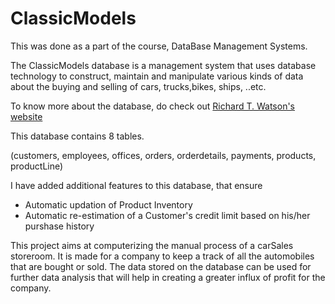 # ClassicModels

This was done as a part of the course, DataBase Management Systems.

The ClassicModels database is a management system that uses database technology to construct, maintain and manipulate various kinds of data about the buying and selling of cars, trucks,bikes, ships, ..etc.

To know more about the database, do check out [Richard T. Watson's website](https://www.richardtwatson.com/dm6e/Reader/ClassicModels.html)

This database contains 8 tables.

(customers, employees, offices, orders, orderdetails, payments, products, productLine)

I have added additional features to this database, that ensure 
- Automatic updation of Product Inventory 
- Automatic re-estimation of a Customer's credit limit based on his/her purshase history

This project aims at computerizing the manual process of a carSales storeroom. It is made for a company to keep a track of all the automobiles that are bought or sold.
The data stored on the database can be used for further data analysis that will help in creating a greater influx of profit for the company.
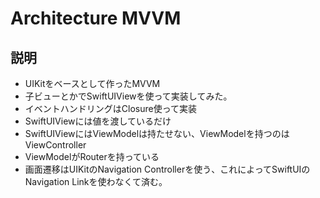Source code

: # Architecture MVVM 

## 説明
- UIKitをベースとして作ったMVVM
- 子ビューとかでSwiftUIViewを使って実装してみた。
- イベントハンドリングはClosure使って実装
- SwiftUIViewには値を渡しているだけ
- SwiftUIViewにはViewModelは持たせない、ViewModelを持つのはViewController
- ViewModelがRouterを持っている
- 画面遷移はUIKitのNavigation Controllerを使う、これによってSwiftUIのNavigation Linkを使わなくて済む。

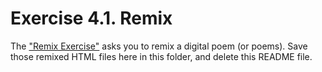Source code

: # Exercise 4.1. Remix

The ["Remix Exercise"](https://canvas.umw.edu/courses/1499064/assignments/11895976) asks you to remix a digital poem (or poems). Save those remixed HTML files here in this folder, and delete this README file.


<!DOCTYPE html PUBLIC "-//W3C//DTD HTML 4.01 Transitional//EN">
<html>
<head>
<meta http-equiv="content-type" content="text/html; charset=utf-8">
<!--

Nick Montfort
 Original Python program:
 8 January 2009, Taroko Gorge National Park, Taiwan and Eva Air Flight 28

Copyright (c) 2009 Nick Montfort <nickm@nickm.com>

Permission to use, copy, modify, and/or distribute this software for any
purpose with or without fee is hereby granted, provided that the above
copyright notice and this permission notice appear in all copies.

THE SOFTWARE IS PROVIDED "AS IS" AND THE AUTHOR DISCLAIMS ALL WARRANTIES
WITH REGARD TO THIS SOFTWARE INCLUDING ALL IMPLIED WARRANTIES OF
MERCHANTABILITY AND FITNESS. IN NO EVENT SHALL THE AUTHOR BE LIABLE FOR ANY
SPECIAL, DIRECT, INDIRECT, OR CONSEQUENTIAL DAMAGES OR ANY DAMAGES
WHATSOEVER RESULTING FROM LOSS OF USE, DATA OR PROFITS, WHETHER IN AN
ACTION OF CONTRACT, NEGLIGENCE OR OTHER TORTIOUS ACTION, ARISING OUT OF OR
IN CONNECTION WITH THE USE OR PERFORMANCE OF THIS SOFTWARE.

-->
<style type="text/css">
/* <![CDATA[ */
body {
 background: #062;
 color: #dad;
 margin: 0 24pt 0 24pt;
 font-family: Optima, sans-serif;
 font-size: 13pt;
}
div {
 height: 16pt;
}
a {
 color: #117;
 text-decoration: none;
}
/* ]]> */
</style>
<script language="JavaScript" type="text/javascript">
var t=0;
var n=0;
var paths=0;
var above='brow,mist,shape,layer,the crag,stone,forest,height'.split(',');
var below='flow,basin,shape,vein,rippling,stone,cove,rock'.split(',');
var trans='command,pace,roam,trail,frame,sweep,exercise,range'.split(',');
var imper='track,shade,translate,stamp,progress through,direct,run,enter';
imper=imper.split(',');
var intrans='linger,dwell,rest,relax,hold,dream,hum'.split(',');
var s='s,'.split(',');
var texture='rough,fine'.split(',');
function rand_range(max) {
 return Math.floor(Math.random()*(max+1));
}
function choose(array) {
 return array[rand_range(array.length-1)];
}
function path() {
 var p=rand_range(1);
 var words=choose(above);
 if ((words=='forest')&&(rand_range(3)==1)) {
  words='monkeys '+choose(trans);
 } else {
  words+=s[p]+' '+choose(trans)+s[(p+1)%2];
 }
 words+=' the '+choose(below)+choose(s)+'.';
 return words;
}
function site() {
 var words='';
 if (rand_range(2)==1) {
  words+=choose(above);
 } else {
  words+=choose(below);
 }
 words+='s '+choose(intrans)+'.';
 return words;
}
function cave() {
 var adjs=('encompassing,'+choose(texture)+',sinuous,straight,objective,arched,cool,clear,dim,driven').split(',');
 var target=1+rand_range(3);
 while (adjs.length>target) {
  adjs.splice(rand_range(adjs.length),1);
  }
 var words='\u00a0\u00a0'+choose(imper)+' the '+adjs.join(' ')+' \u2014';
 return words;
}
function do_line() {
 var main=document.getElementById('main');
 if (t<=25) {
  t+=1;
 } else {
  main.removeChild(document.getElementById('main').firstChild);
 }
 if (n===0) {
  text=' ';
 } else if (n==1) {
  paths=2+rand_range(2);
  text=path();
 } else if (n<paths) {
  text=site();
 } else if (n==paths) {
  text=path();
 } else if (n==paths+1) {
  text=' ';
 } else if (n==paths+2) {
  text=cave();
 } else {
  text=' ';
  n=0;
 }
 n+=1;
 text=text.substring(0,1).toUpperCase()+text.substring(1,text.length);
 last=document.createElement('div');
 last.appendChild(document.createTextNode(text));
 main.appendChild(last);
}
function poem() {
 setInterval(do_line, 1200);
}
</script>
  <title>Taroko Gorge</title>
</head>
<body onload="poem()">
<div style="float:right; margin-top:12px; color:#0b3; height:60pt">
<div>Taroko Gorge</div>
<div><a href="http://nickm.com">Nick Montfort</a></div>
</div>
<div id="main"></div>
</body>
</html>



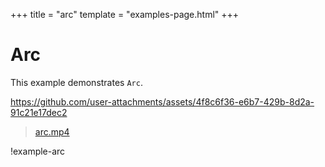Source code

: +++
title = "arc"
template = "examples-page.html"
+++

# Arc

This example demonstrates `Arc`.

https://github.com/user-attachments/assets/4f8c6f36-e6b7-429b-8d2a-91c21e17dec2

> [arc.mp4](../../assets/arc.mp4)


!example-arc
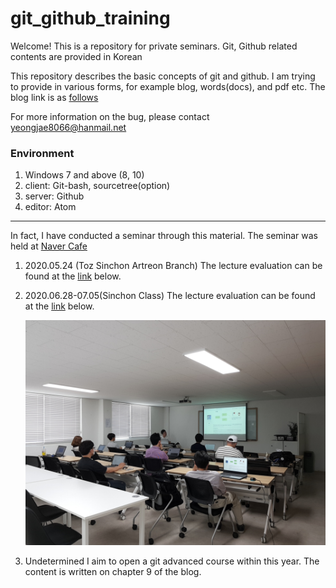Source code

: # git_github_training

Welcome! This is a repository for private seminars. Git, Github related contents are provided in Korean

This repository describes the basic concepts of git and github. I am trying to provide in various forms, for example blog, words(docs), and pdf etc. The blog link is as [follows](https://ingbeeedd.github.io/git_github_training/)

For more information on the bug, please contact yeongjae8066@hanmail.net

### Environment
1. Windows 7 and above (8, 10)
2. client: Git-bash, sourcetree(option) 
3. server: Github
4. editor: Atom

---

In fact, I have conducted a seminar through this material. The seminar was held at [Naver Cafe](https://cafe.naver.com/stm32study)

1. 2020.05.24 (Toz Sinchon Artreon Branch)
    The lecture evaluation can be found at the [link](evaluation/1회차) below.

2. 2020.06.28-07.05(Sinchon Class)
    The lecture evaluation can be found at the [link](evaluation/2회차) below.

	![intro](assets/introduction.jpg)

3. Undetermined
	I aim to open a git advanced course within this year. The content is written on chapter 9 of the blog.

■ ■ ■ ■

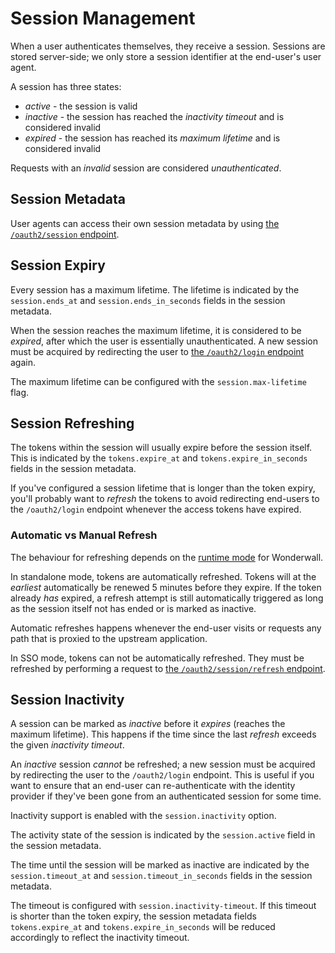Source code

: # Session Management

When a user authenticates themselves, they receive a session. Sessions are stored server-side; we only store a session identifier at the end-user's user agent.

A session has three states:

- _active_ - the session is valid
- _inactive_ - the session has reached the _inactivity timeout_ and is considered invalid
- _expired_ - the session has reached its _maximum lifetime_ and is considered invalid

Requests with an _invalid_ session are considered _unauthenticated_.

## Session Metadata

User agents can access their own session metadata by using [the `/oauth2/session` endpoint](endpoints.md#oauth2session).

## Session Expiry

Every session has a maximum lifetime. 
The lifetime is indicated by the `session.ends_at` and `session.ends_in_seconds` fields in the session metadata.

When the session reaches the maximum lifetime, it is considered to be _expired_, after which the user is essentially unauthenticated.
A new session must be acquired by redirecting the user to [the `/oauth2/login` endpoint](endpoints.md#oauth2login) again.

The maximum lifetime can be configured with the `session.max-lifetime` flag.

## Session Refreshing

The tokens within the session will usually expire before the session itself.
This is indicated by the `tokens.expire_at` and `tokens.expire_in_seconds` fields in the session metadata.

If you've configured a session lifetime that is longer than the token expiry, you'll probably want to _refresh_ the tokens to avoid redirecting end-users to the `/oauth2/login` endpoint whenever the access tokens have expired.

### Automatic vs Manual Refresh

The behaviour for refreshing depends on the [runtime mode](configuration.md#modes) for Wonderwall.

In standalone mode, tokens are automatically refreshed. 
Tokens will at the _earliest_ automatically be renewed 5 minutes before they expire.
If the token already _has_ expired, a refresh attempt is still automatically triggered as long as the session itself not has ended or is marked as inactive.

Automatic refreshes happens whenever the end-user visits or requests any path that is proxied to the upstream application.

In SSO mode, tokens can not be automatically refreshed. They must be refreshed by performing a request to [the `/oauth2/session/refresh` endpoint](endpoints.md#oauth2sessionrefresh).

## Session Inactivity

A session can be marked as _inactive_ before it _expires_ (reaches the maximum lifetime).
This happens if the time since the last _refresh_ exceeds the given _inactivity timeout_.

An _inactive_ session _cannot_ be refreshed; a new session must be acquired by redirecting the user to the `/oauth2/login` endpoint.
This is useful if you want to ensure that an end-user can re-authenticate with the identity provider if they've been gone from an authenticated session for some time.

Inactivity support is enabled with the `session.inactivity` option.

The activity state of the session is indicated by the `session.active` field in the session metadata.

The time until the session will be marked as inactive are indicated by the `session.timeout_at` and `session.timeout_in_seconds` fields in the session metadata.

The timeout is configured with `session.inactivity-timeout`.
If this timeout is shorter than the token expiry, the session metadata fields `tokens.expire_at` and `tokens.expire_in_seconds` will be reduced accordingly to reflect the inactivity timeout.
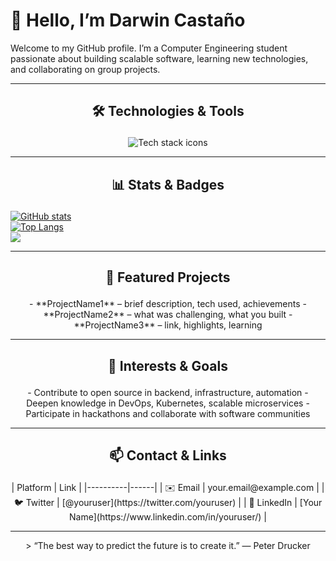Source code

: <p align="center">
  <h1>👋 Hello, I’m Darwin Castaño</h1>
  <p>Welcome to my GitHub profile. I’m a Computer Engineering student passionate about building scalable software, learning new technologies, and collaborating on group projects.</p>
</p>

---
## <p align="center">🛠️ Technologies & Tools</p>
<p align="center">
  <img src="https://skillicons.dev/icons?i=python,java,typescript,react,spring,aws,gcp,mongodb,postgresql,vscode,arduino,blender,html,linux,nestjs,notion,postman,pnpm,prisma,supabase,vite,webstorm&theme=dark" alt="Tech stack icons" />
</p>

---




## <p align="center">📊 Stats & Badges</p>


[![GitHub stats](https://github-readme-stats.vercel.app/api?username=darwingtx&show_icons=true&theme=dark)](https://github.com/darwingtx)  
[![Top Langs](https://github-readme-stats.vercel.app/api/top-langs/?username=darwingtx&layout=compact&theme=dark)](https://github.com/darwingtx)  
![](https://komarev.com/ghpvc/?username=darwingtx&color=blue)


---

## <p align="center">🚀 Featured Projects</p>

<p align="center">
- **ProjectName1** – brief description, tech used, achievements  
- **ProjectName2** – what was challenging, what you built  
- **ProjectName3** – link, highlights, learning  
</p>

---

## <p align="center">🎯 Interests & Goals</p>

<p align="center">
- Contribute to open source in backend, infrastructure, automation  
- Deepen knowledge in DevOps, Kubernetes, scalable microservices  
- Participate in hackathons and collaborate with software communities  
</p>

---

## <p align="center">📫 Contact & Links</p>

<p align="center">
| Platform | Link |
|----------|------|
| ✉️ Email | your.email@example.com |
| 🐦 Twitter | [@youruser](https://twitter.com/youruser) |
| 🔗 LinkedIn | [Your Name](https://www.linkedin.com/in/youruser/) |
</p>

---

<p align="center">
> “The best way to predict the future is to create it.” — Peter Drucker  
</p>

■ ■ ■ ■

§ **Instructions to follow**
After reading the listing above, work out how many lines contain "used" and reply with that number only.

§ **Exercise answer**
2